*TASK TO CARRY OUT:* Below are the entries; determine how many of their lines contain the string "associated" and give that figure alone.

***** INPUT *****

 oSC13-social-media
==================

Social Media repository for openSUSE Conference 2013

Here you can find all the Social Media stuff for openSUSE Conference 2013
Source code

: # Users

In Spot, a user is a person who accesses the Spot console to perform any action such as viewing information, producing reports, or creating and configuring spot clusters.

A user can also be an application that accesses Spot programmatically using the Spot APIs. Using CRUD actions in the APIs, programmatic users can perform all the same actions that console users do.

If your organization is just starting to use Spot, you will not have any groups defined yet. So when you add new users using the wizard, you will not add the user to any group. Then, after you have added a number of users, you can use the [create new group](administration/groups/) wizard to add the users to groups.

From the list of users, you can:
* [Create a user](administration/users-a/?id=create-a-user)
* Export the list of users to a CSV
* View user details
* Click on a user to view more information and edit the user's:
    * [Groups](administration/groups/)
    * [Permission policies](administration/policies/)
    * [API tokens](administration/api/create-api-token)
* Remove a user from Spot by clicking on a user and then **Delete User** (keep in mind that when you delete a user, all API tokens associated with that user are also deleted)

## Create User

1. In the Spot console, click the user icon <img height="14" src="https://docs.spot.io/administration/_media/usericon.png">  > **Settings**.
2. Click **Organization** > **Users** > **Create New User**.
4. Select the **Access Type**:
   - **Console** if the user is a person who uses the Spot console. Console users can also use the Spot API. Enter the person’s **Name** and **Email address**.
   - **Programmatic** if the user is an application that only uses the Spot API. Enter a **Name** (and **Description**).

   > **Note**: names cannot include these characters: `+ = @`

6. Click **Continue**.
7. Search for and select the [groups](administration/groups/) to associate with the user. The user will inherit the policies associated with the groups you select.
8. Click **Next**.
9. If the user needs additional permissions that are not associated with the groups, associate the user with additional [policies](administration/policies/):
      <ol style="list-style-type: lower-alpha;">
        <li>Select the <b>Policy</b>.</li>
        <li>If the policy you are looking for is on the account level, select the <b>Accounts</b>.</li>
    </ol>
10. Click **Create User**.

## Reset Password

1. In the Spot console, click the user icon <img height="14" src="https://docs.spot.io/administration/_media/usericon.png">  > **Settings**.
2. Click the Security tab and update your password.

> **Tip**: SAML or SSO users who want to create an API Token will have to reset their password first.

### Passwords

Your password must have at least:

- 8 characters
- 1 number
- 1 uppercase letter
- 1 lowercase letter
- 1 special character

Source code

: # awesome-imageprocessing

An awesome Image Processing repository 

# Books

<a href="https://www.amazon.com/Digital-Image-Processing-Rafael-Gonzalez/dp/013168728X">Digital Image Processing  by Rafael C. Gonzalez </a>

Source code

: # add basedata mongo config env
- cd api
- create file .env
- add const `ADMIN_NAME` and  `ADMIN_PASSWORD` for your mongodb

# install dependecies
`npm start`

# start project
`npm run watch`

*****

*EXPECTED ANSWER:* 3